Genèse et histoire de la Lamborghini Countach : une révolution signée Gandini
Pour comprendre l’impact de ce chef-d’œuvre, il faut se replacer dans le contexte du début des années 70. Ferruccio Lamborghini souhaite une remplaçante à la magnifique, mais vieillissante, Miura. Il confie cette tâche à la carrosserie Bertone, et plus précisément au crayon génial de Marcello Gandini. L’objectif est clair : créer une rupture stylistique radicale. Fini les courbes sensuelles de la Miura, place aux angles vifs, au profil en coin (le fameux « Wedge Design ») et à une architecture pensée pour la vitesse pure.

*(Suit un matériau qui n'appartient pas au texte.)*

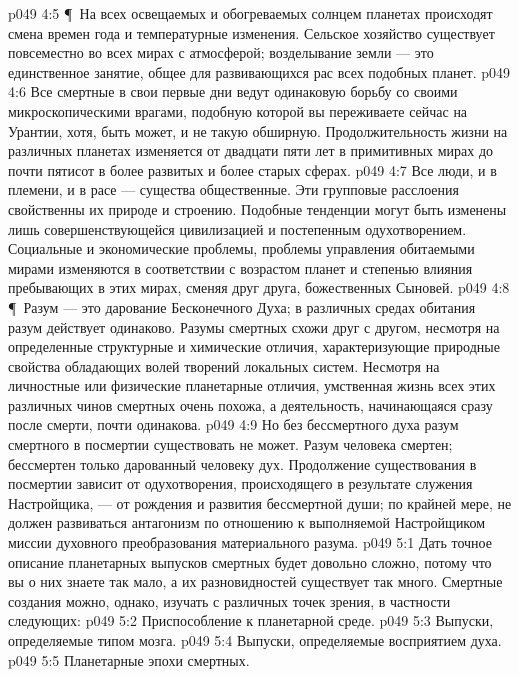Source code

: \vs p049 4:5 \P\ На всех освещаемых и обогреваемых солнцем планетах происходят смена времен года и температурные изменения. Сельское хозяйство существует повсеместно во всех мирах с атмосферой; возделывание земли --- это единственное занятие, общее для развивающихся рас всех подобных планет.
\vs p049 4:6 Все смертные в свои первые дни ведут одинаковую борьбу со своими микроскопическими врагами, подобную которой вы переживаете сейчас на Урантии, хотя, быть может, и не такую обширную. Продолжительность жизни на различных планетах изменяется от двадцати пяти лет в примитивных мирах до почти пятисот в более развитых и более старых сферах.
\vs p049 4:7 Все люди, и в племени, и в расе --- существа общественные. Эти групповые расслоения свойственны их природе и строению. Подобные тенденции могут быть изменены лишь совершенствующейся цивилизацией и постепенным одухотворением. Социальные и экономические проблемы, проблемы управления обитаемыми мирами изменяются в соответствии с возрастом планет и степенью влияния пребывающих в этих мирах, сменяя друг друга, божественных Сыновей.
\vs p049 4:8 \P\ Разум --- это дарование Бесконечного Духа; в различных средах обитания разум действует одинаково. Разумы смертных схожи друг с другом, несмотря на определенные структурные и химические отличия, характеризующие природные свойства обладающих волей творений локальных систем. Несмотря на личностные или физические планетарные отличия, умственная жизнь всех этих различных чинов смертных очень похожа, а деятельность, начинающаяся сразу после смерти, почти одинакова.
\vs p049 4:9 Но без бессмертного духа разум смертного в посмертии существовать не может. Разум человека смертен; бессмертен только дарованный человеку дух. Продолжение существования в посмертии зависит от одухотворения, происходящего в результате служения Настройщика, --- от рождения и развития бессмертной души; по крайней мере, не должен развиваться антагонизм по отношению к выполняемой Настройщиком миссии духовного преобразования материального разума.
\vs p049 5:1 Дать точное описание планетарных выпусков смертных будет довольно сложно, потому что вы о них знаете так мало, а их разновидностей существует так много. Смертные создания можно, однако, изучать с различных точек зрения, в частности следующих:
\vs p049 5:2 \bibnobreakspace Приспособление к планетарной среде.
\vs p049 5:3 \bibnobreakspace Выпуски, определяемые типом мозга.
\vs p049 5:4 \bibnobreakspace Выпуски, определяемые восприятием духа.
\vs p049 5:5 \bibnobreakspace Планетарные эпохи смертных.
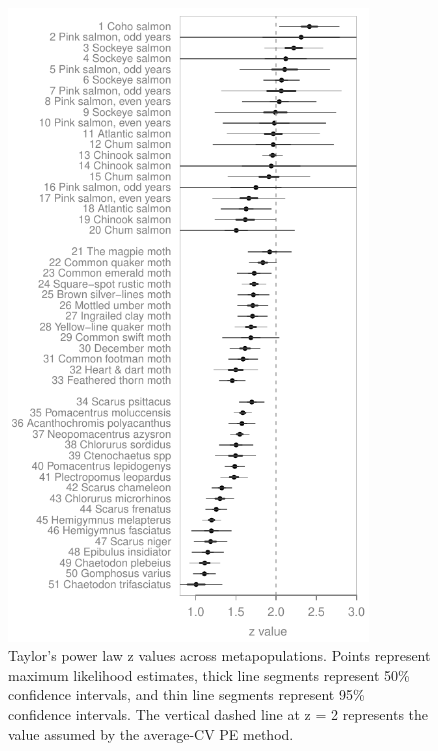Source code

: \begin{figure}[htbp]
  \centering
  \includegraphics[height=6.6in]{prophets/Taylor_z_values.pdf}
  \caption{
    Taylor's power law z values across metapopulations. Points represent maximum
    likelihood estimates, thick line segments represent 50\% confidence
    intervals, and thin line segments represent 95\% confidence intervals. The
    vertical dashed line at z = 2 represents the value assumed by the average-CV
    PE method.
}
\label{fig:z-vals}
\end{figure}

La silhouette de la Countach est reconnaissable entre mille, notamment grâce à son pare-brise ultra-plat et ses surfaces géométriques. Mais au-delà du style, c’est l’architecture moteur V12 en position longitudinale arrière (d’où le sigle LP) qui définit son caractère. Cette disposition, couplée à une boîte de vitesses placée devant le moteur pour une meilleure répartition des masses, était une prouesse d’ingénierie supervisée par Paolo Stanzani. Le châssis tubulaire complexe remplace la structure monocoque de la Miura, offrant une rigidité nécessaire pour encaisser la puissance de la bête.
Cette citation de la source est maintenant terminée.